Page MenuHome GnuPG

sha256sum on Windows 32bit calculates wrong values for files > 256 GiByte
Closed, ResolvedPublic

Description

According to a report from
https://forum.gnupg.org/t/are-there-known-file-size-limits-with-hash-programs-on-windows/6407
sha256sum creates wrong values (compared to 7zip and certutils) when the files are bigger than 256 GiByte.

User AustinFastER writes:

So after a lot of testing I have found that the hashes match if the file is less than 256GB but when you make it 256GB things fall apart.

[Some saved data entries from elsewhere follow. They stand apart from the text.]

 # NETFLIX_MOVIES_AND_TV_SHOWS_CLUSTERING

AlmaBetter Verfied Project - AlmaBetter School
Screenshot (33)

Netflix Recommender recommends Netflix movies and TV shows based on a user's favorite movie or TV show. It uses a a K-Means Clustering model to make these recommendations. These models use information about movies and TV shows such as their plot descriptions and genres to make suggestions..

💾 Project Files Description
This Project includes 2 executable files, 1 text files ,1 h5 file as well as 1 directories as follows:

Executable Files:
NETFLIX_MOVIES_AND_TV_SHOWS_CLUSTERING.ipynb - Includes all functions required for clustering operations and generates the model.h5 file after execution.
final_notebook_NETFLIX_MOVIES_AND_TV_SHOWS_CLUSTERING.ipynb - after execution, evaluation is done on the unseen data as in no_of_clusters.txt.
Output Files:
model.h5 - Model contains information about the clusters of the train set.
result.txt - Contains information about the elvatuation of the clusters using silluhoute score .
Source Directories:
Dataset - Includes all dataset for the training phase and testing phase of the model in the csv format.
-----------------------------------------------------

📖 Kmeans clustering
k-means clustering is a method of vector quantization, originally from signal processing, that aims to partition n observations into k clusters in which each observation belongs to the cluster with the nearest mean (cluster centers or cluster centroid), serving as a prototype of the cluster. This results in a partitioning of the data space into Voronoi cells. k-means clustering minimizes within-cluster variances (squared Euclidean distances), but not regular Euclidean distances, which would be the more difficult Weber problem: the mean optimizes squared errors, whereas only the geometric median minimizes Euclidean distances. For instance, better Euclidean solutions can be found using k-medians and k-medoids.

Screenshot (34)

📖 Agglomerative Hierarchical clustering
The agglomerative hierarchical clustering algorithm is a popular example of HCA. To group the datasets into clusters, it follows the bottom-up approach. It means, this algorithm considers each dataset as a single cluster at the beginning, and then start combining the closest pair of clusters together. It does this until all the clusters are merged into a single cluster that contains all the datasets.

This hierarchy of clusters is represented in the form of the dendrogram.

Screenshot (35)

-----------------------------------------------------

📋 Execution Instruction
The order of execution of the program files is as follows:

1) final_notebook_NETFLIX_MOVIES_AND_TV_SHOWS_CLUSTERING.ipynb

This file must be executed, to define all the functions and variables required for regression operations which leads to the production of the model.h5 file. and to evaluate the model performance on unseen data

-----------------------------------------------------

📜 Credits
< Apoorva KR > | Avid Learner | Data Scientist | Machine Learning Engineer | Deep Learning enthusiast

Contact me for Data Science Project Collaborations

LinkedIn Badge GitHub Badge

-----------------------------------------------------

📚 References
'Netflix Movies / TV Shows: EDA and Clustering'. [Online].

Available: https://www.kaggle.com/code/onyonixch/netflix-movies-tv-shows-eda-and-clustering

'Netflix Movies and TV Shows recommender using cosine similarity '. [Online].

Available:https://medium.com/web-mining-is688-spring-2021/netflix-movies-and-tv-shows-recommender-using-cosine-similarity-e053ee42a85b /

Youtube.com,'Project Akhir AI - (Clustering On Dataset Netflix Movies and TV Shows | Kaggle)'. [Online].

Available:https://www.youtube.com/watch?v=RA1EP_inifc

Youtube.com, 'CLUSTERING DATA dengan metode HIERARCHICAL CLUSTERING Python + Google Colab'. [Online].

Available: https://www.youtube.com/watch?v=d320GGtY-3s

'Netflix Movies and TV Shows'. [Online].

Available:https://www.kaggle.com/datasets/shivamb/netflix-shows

So I am going to GUESS that there is a design limit of 256GB on a 32-bit program running on a 64-bit OS on the Windows 10 platform.

The reproduction instructions where given as:
"""
254GB per Windows Explorer
H:>fsutil file createnew file10 273650000000
File H:\file10 is created

H:>certutil -hashfile file10 SHA256
SHA256 hash of file10:
3804fda9b711bc2f3e9a60e1de221158e5e97f63be4c4d83dbaa7db84176bf80
CertUtil: -hashfile command completed successfully.
H:>“c:\Program Files (x86)\Gpg4win”\bin\sha256sum.exe file10
3804fda9b711bc2f3e9a60e1de221158e5e97f63be4c4d83dbaa7db84176bf80 file10

256 GB per Windows Explorer
H:>fsutil file createnew file9 274900000000
File H:\file9 is created

H:>certutil -hashfile file9 SHA256
SHA256 hash of file9:
24b88b164c430b7a1cdb06ad9c3ec495d018e2a21e727a2ec343d1ea33b5c605
CertUtil: -hashfile command completed successfully.

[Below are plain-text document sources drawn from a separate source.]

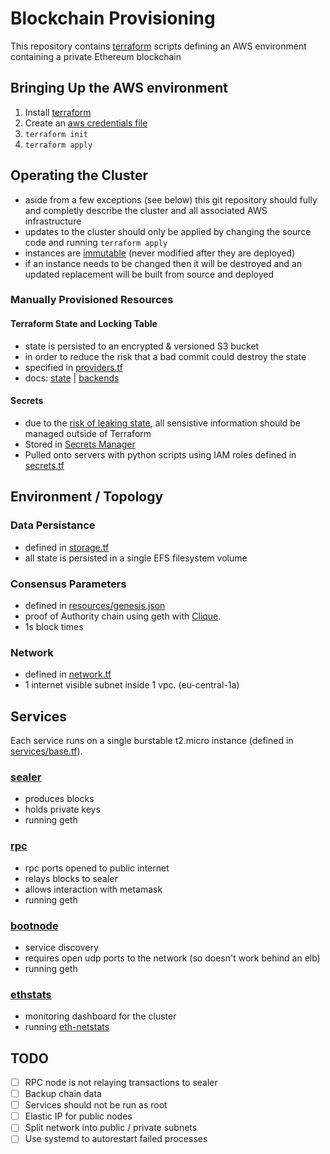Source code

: # Blockchain Provisioning

This repository contains [terraform](https://www.terraform.io/) scripts defining an AWS environment containing a private Ethereum blockchain

## Bringing Up the AWS environment

1. Install [terraform](https://www.terraform.io/)
1. Create an [aws credentials file](https://docs.aws.amazon.com/cli/latest/userguide/cli-config-files.html)
1. `terraform init`
1. `terraform apply`

## Operating the Cluster

- aside from a few exceptions (see below) this git repository should fully and completly describe the cluster and all associated AWS infrastructure
- updates to the cluster should only be applied by changing the source code and running `terraform apply`
- instances are [immutable](https://www.digitalocean.com/community/tutorials/what-is-immutable-infrastructure) (never modified after they are deployed)
- if an instance needs to be changed then it will be destroyed and an updated replacement will be built from source and deployed

### Manually Provisioned Resources

#### Terraform State and Locking Table

- state is persisted to an encrypted & versioned S3 bucket
- in order to reduce the risk that a bad commit could destroy the state
- specified in [providers.tf](providers.tf)
- docs: [state](https://www.terraform.io/docs/state/index.html) | [backends](https://www.terraform.io/docs/backends/index.html)

#### Secrets

- due to the [risk of leaking state](https://www.terraform.io/docs/state/sensitive-data.html), all sensistive information should be managed outside of Terraform
- Stored in [Secrets Manager](https://aws.amazon.com/secrets-manager/)
- Pulled onto servers with python scripts using IAM roles defined in [secrets.tf](secrets.tf)

## Environment / Topology

### Data Persistance

- defined in [storage.tf](storage.tf)
- all state is persisted in a single EFS filesystem volume

### Consensus Parameters

- defined in [resources/genesis.json](resources/genesis.json)
- proof of Authority chain using geth with [Clique](https://github.com/ethereum/EIPs/issues/225).
- 1s block times

### Network

- defined in [network.tf](network.tf)
- 1 internet visible subnet inside 1 vpc. (eu-central-1a)

## Services

Each service runs on a single burstable t2.micro instance (defined in [services/base.tf](services/base/main.tf)).

### [sealer](services/sealer/main.tf)

- produces blocks
- holds private keys
- running geth

### [rpc](services/rpc/main.tf)

- rpc ports opened to public internet
- relays blocks to sealer
- allows interaction with metamask
- running geth

### [bootnode](services/bootnode/main.tf)

- service discovery
- requires open udp ports to the network (so doesn't work behind an elb)
- running geth

### [ethstats](services/ethstats.tf)

- monitoring dashboard for the cluster
- running [eth-netstats](https://github.com/cubedro/eth-netstats)

## TODO

- [ ] RPC node is not relaying transactions to sealer
- [ ] Backup chain data
- [ ] Services should not be run as root
- [ ] Elastic IP for public nodes
- [ ] Split network into public / private subnets
- [ ] Use systemd to autorestart failed processes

H:>“c:\Program Files (x86)\Gpg4win”\bin\sha256sum.exe file9
00d9d416b93f0b93da63620300393dbf8c6272d404036de351cfde6aabd0272d file9
"""

Event Timeline

werner added a project: Bug Report.
werner added a subscriber: werner.

the included tools are intended to bootstrap things and are not optimized in any way. We don't run large data test either. Someone will look into it, thoigh. A better way is to use

gpg --print-md sha256 <myfile

which has no restrictions or bugs. It does not support the sha1sum outptut formating, though. From the man page:

--print-md algo
--print-mds
       Print message digest of algorithm algo for all given files or STDIN.  With the second form (or a deprecated  "*"  for
       algo) digests for all available algorithms are printed.
werner claimed this task.

Fixed.

I did not run the full tests becaue those would take some hours but one test case using the genhashdata tool from the libgcrypt test suite gives the correct value (see genhashdata.c source)

$ ~/b/libgcrypt/tests/genhashdata --gigs 256 | ./sha256sum  -
2d0723878cb2c3d5c59dfad910cdb857f4430a6ba2a7d687938d7a20e63dde47  -

The fix will also work for md5sum and sha1sum.